Malignant tumors of the central nervous system (CNS) cause substantial morbidity and mortality, yet efforts to optimize chemo- and radiotherapy have largely failed to improve dismal prognoses. Over the past decade, RNA sequencing (RNA-seq) has emerged as a powerful tool to comprehensively characterize the transcriptome of CNS tumor cells in one high-throughput step, leading to improved understanding of CNS tumor biology and suggesting new routes for targeted therapies. RNA-seq has been instrumental in improving the diagnostic classification of brain tumors, characterizing oncogenic fusion genes, and shedding light on intratumor heterogeneity. Currently, RNA-seq is beginning to be incorporated into regular neuro-oncology practice in the form of precision neuro-oncology programs, which use information from tumor sequencing to guide implementation of personalized targeted therapies. These programs show great promise in improving patient outcomes for tumors where single agent trials have been ineffective. As RNA-seq is a relatively new technique, many further applications yielding new advances in CNS tumor research and management are expected in the coming years.

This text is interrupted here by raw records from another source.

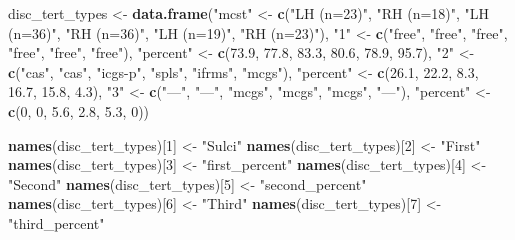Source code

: \documentclass[
]{article}
\newenvironment{Shaded}{\begin{snugshade}}{\end{snugshade}}
\newcommand{\DecValTok}[1]{\textcolor[rgb]{0.00,0.00,0.81}{#1}}
\newcommand{\FloatTok}[1]{\textcolor[rgb]{0.00,0.00,0.81}{#1}}
\newcommand{\KeywordTok}[1]{\textcolor[rgb]{0.13,0.29,0.53}{\textbf{#1}}}
\newcommand{\NormalTok}[1]{#1}
\newcommand{\StringTok}[1]{\textcolor[rgb]{0.31,0.60,0.02}{#1}}
\begin{document}
\begin{Shaded}
\begin{Highlighting}[]
\NormalTok{disc_tert_types <-}\StringTok{ }\KeywordTok{data.frame}\NormalTok{(}\StringTok{"mcst"}\NormalTok{ <-}\StringTok{ }\KeywordTok{c}\NormalTok{(}\StringTok{"LH (n=23)"}\NormalTok{, }\StringTok{"RH (n=18)"}\NormalTok{, }\StringTok{"LH (n=36)"}\NormalTok{, }\StringTok{"RH (n=36)"}\NormalTok{, }\StringTok{"LH (n=19)"}\NormalTok{, }\StringTok{"RH (n=23)"}\NormalTok{),}
                \StringTok{"1"}\NormalTok{ <-}\StringTok{ }\KeywordTok{c}\NormalTok{(}\StringTok{"free"}\NormalTok{, }\StringTok{"free"}\NormalTok{, }\StringTok{"free"}\NormalTok{, }\StringTok{"free"}\NormalTok{, }\StringTok{"free"}\NormalTok{, }\StringTok{"free"}\NormalTok{),}
                \StringTok{"percent"}\NormalTok{ <-}\StringTok{ }\KeywordTok{c}\NormalTok{(}\FloatTok{73.9}\NormalTok{, }\FloatTok{77.8}\NormalTok{, }\FloatTok{83.3}\NormalTok{, }\FloatTok{80.6}\NormalTok{, }\FloatTok{78.9}\NormalTok{, }\FloatTok{95.7}\NormalTok{),}
                \StringTok{"2"}\NormalTok{ <-}\StringTok{ }\KeywordTok{c}\NormalTok{(}\StringTok{"cas"}\NormalTok{, }\StringTok{"cas"}\NormalTok{, }\StringTok{"icgs-p"}\NormalTok{, }\StringTok{"spls"}\NormalTok{, }\StringTok{"ifrms"}\NormalTok{, }\StringTok{"mcgs"}\NormalTok{),}
                \StringTok{"percent"}\NormalTok{ <-}\StringTok{ }\KeywordTok{c}\NormalTok{(}\FloatTok{26.1}\NormalTok{, }\FloatTok{22.2}\NormalTok{, }\FloatTok{8.3}\NormalTok{, }\FloatTok{16.7}\NormalTok{, }\FloatTok{15.8}\NormalTok{, }\FloatTok{4.3}\NormalTok{),}
                \StringTok{"3"}\NormalTok{ <-}\StringTok{ }\KeywordTok{c}\NormalTok{(}\StringTok{"---"}\NormalTok{, }\StringTok{"---"}\NormalTok{, }\StringTok{"mcgs"}\NormalTok{, }\StringTok{"mcgs"}\NormalTok{, }\StringTok{"mcgs"}\NormalTok{, }\StringTok{"---"}\NormalTok{),}
                \StringTok{"percent"}\NormalTok{ <-}\StringTok{ }\KeywordTok{c}\NormalTok{(}\DecValTok{0}\NormalTok{, }\DecValTok{0}\NormalTok{, }\FloatTok{5.6}\NormalTok{, }\FloatTok{2.8}\NormalTok{, }\FloatTok{5.3}\NormalTok{, }\DecValTok{0}\NormalTok{))}

\KeywordTok{names}\NormalTok{(disc_tert_types)[}\DecValTok{1}\NormalTok{] <-}\StringTok{ "Sulci"}
\KeywordTok{names}\NormalTok{(disc_tert_types)[}\DecValTok{2}\NormalTok{] <-}\StringTok{ "First"}
\KeywordTok{names}\NormalTok{(disc_tert_types)[}\DecValTok{3}\NormalTok{] <-}\StringTok{ "first_percent"}
\KeywordTok{names}\NormalTok{(disc_tert_types)[}\DecValTok{4}\NormalTok{] <-}\StringTok{ "Second"}
\KeywordTok{names}\NormalTok{(disc_tert_types)[}\DecValTok{5}\NormalTok{] <-}\StringTok{ "second_percent"}
\KeywordTok{names}\NormalTok{(disc_tert_types)[}\DecValTok{6}\NormalTok{] <-}\StringTok{ "Third"}
\KeywordTok{names}\NormalTok{(disc_tert_types)[}\DecValTok{7}\NormalTok{] <-}\StringTok{ "third_percent"}


\end{Highlighting}
\end{Shaded}
\end{document}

Techniques for characterizing RNA transcripts
A, qRT-PCR (TaqMan). Sample RNA is converted into cDNA and amplified by PCR in the presence of a target-specific oligonucleotide bound to a fluorescent probe and fluorescence quencher. As DNA polymerase synthesizes the new DNA strand, it cleaves the fluorescent probe off the oligonucleotide, freeing it to fluoresce. The fluorescence grows stronger with each PCR cycle as more fluorescent probes are freed. B, Microarray. RNA is extracted from normal and tumor cells, reverse transcribed, and labeled with fluorescent probes (green for normal cDNA and red for tumor cDNA). The cDNAs are applied to a microarray chip, where they bind to complementary sequences from annotated genes. The relative amount of green versus red fluorescence corresponds to the relative expression of genes in normal versus tumor cells. C, NanoString. Extracted RNA is hybridized with target-specific capture probes and reporter probes. The reporter probes contain precisely ordered fluorescent barcodes to identify each target. The probe-target complexes are then aligned by an electric current, and the fluorescent barcodes are counted to digitally quantitate each target. D, RNA-seq. Extracted RNA is fragmented, reverse transcribed, and modified with linkers to aid sequencing. The cDNA is sequenced with NGS technology, and the resulting sequences are aligned against a reference genome to reveal the expression levels of various genes in the sample.